Affordable housing, like so many other things in life, can be very difficult to define, and instead often is determined by normative statements. What constitutes “affordable” housing can vary widely even within a single city, never mind a country or the entire world. Affordable for whom? Affordable where? Many common definitions of affordable housing do not take these differences into account.
The most commonly occurring definition of affordable housing is that used by the United States government, which defines affordable housing as housing and related expenses (mortgages, utility bills, etc.) that do not exceed 30% of a household’s income. If a family’s housing expenses are higher than 30% of their income, they are considered burdened. This standard can generally be applied to households within the United States, and even in comparably developed countries, such as Australia, the United Kingdom, and Canada.
Another recurring definition of affordable housing, one that takes into account the differences between different geographic areas, looks at individual markets. The median multiple system, used in this report from Demographia and recommended by the World Bank and United Nations, determines the price to income ratio of a market by dividing the median house price by median household income. According to this system, a median multiple of 3.0 or less signifies an affordable housing market, while a median multiple of 5.1 or more demonstrates “severely unaffordable” housing. The map here at Numbeo, based on user-reported numbers, shows a similar measure, the Price to Income Ratio, defined as the “ratio of median apartment prices to median familial disposable income, expressed as years of income.” While these data are user-reported and should be taken with a grain of salt, the map provides an interesting visual of how the United States and other developed economies compare to the Global South and similarly developing economies.
There are some challenges to these definitions, especially when looking at housing in other countries that are not so comparable to the United States. In developing countries where incomes are much lower and households don’t have as many expenses, housing costs constitute a larger portion of expenses. Utilities, a cost of housing, are often absent or scarce in rapidly growing cities, and are therefore disproportionately expensive compared to other household costs. This definition, on a global scale, also doesn’t take into account the noncash resources of low-income households, which often constitute a major part of the household’s total value.
While this definition does give very useful insight into the affordability of a market, it unfortunately does not give insight into affordability for specific households. The median multiple system tells us what the market as a whole looks like, without looking at options within that market.
This article from The Atlantic’s City Lab takes local differences to the next step, using research from the Urban Institute’s Housing Finance Policy Center. The Urban Institute looks at the willingness of some populations to spend more on housing and its related costs than others in different geographic areas, which makes “affordability” an extremely relative term. The Urban Institute’s report looks at each metro area’s debt-to-income ratio and average down payments on mortgages, giving us not simply the median income and median home price of an area, but how much of its income the typical household spends on housing costs. This distinction can be key in areas with strong public transit systems and high housing costs, such as San Francisco, New York, and Boston. Yes, residents of these areas pay more for housing, but the reliability of public transportation means that they spend less on cars, gas, and car insurance.
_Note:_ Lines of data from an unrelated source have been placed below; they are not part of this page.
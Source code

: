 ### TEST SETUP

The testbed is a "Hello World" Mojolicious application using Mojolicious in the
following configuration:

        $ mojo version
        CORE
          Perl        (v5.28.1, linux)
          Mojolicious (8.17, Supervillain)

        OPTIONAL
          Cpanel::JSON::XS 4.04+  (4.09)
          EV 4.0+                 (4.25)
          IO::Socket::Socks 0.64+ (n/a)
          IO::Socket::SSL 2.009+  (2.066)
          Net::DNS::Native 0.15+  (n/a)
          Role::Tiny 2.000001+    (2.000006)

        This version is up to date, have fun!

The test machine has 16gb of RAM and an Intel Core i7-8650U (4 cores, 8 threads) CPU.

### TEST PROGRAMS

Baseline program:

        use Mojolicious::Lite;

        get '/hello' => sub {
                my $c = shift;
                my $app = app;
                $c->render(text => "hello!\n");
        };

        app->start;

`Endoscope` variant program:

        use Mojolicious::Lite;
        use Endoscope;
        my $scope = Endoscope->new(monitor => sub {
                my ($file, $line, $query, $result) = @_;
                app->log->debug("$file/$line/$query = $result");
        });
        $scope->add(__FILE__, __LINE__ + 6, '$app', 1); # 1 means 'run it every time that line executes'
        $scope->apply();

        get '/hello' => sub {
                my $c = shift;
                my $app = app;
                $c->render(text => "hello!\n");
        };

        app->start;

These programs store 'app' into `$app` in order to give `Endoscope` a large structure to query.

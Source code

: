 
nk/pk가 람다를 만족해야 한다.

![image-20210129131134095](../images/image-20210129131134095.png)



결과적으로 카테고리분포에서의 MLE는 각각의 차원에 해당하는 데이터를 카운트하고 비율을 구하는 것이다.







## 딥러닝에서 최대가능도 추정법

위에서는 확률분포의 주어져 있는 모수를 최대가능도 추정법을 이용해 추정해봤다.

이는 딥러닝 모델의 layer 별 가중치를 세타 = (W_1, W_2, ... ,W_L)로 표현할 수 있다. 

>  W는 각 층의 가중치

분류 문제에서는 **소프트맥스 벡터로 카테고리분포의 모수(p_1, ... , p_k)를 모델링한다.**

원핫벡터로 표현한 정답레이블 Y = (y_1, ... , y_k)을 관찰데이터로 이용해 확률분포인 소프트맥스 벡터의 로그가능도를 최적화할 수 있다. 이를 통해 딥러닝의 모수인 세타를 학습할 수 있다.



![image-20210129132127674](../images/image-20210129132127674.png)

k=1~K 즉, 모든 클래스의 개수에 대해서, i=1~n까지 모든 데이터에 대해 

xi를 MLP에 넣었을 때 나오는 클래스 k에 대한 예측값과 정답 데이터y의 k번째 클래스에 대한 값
Throughout AHI’s work with global populations, particularly in the global south, we have seen that these rubrics for measuring affordability in countries with developed economies may not apply to developing countries and poorer populations. The 30% measure is useful in stabilized, mature economies with functioning housing ecosystems, but in emerging economies, households can spend higher levels of their income on housing, up to 40%, without being considered burdened, and up to 60% on housing and transportation costs combined. The proportion of income these households spend on food and other family necessities is comparatively minimal, as opposed to those who have more disposable income.
Poor workers may also have to be more flexible with their housing situations, which can lead to immense variability in the proportion of income spent on housing; for example, a very poor person may choose to live on the streets near their workplace during the work week to avoid the high transportation costs that would be incurred by travelling to and from their home. In addition, many statistics referenced in determining housing affordability reference formal systems and the formal sector economy, without considering the informal equivalents that poor populations utilize. These informal systems come with their own problems, but also their own preexisting resources.
Readers, what do you think? Which of these methods is most useful for determining what “affordable” means? What would you consider when determining whether housing is affordable or not?